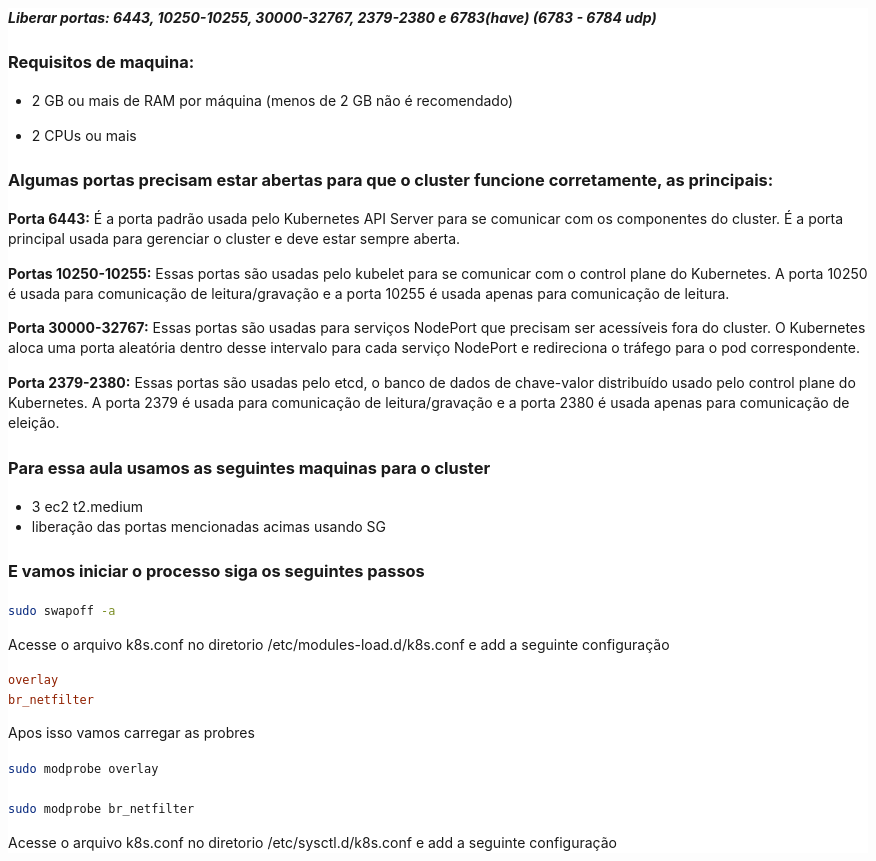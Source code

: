 ***Liberar portas: 6443, 10250-10255, 30000-32767, 2379-2380 e 6783(have) (6783 - 6784 udp)***

### Requisitos de maquina:

- 2 GB ou mais de RAM por máquina (menos de 2 GB não é recomendado)

- 2 CPUs ou mais



### Algumas portas precisam estar abertas para que o cluster funcione corretamente, as principais:

**Porta 6443:** É a porta padrão usada pelo Kubernetes API Server para se comunicar com os componentes do cluster. É a porta principal usada para gerenciar o cluster e deve estar sempre aberta.

**Portas 10250-10255:** Essas portas são usadas pelo kubelet para se comunicar com o control plane do Kubernetes. A porta 10250 é usada para comunicação de leitura/gravação e a porta 10255 é usada apenas para comunicação de leitura.

**Porta 30000-32767:** Essas portas são usadas para serviços NodePort que precisam ser acessíveis fora do cluster. O Kubernetes aloca uma porta aleatória dentro desse intervalo para cada serviço NodePort e redireciona o tráfego para o pod correspondente.

**Porta 2379-2380:** Essas portas são usadas pelo etcd, o banco de dados de chave-valor distribuído usado pelo control plane do Kubernetes. A porta 2379 é usada para comunicação de leitura/gravação e a porta 2380 é usada apenas para comunicação de eleição.


### Para essa aula usamos as seguintes maquinas para o cluster

- 3 ec2 t2.medium
- liberação das portas mencionadas acimas usando SG


### E vamos iniciar o processo siga os seguintes passos 

```bash
sudo swapoff -a
```

Acesse o arquivo k8s.conf no diretorio /etc/modules-load.d/k8s.conf e add a seguinte configuração

```conf
overlay
br_netfilter
```

Apos isso vamos carregar as probres

```bash
sudo modprobe overlay

sudo modprobe br_netfilter
```

Acesse o arquivo k8s.conf no diretorio /etc/sysctl.d/k8s.conf e add a seguinte configuração
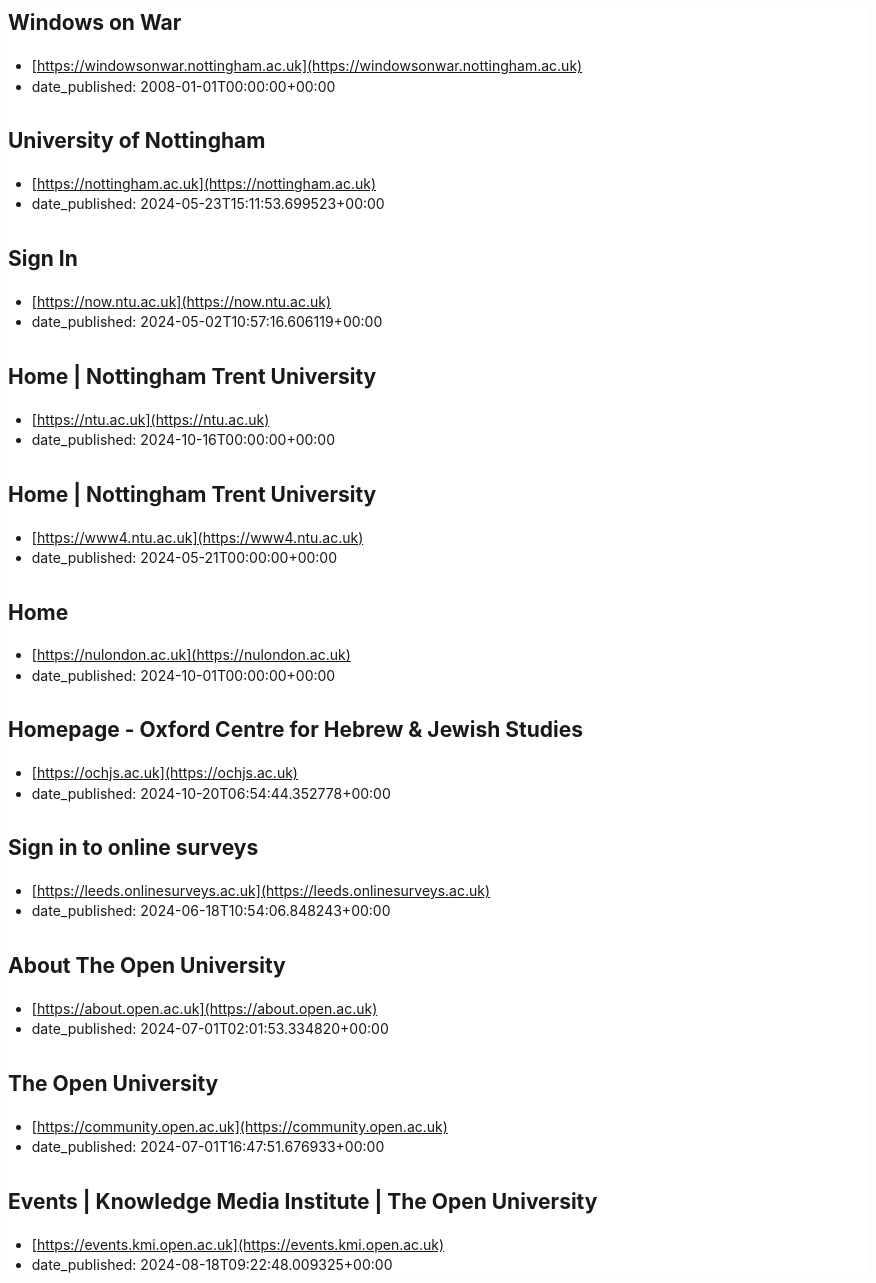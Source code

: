  ## Windows on War
 - [https://windowsonwar.nottingham.ac.uk](https://windowsonwar.nottingham.ac.uk)
 - date_published: 2008-01-01T00:00:00+00:00

 ## University of Nottingham
 - [https://nottingham.ac.uk](https://nottingham.ac.uk)
 - date_published: 2024-05-23T15:11:53.699523+00:00

 ## Sign In
 - [https://now.ntu.ac.uk](https://now.ntu.ac.uk)
 - date_published: 2024-05-02T10:57:16.606119+00:00

 ## Home  | Nottingham Trent University
 - [https://ntu.ac.uk](https://ntu.ac.uk)
 - date_published: 2024-10-16T00:00:00+00:00

 ## Home  | Nottingham Trent University
 - [https://www4.ntu.ac.uk](https://www4.ntu.ac.uk)
 - date_published: 2024-05-21T00:00:00+00:00

 ## Home
 - [https://nulondon.ac.uk](https://nulondon.ac.uk)
 - date_published: 2024-10-01T00:00:00+00:00

 ## Homepage - Oxford Centre for Hebrew & Jewish Studies
 - [https://ochjs.ac.uk](https://ochjs.ac.uk)
 - date_published: 2024-10-20T06:54:44.352778+00:00

 ## Sign in to online surveys
 - [https://leeds.onlinesurveys.ac.uk](https://leeds.onlinesurveys.ac.uk)
 - date_published: 2024-06-18T10:54:06.848243+00:00

 ## About The Open University
 - [https://about.open.ac.uk](https://about.open.ac.uk)
 - date_published: 2024-07-01T02:01:53.334820+00:00

 ## The Open University
 - [https://community.open.ac.uk](https://community.open.ac.uk)
 - date_published: 2024-07-01T16:47:51.676933+00:00

 ## Events | Knowledge Media Institute | The Open University
 - [https://events.kmi.open.ac.uk](https://events.kmi.open.ac.uk)
 - date_published: 2024-08-18T09:22:48.009325+00:00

○ ○ ○ ○ ○

■ **PROBLEM REQUIREMENTS**
Reproduce, with both ends included, the lines from the one holding "## Sign in to online surveys" to the end of the records above.

■ **EXERCISE RESPONSE**
 ## Sign in to online surveys
 - [https://leeds.onlinesurveys.ac.uk](https://leeds.onlinesurveys.ac.uk)
 - date_published: 2024-06-18T10:54:06.848243+00:00

 ## About The Open University
 - [https://about.open.ac.uk](https://about.open.ac.uk)
 - date_published: 2024-07-01T02:01:53.334820+00:00

 ## The Open University
 - [https://community.open.ac.uk](https://community.open.ac.uk)
 - date_published: 2024-07-01T16:47:51.676933+00:00

 ## Events | Knowledge Media Institute | The Open University
 - [https://events.kmi.open.ac.uk](https://events.kmi.open.ac.uk)
 - date_published: 2024-08-18T09:22:48.009325+00:00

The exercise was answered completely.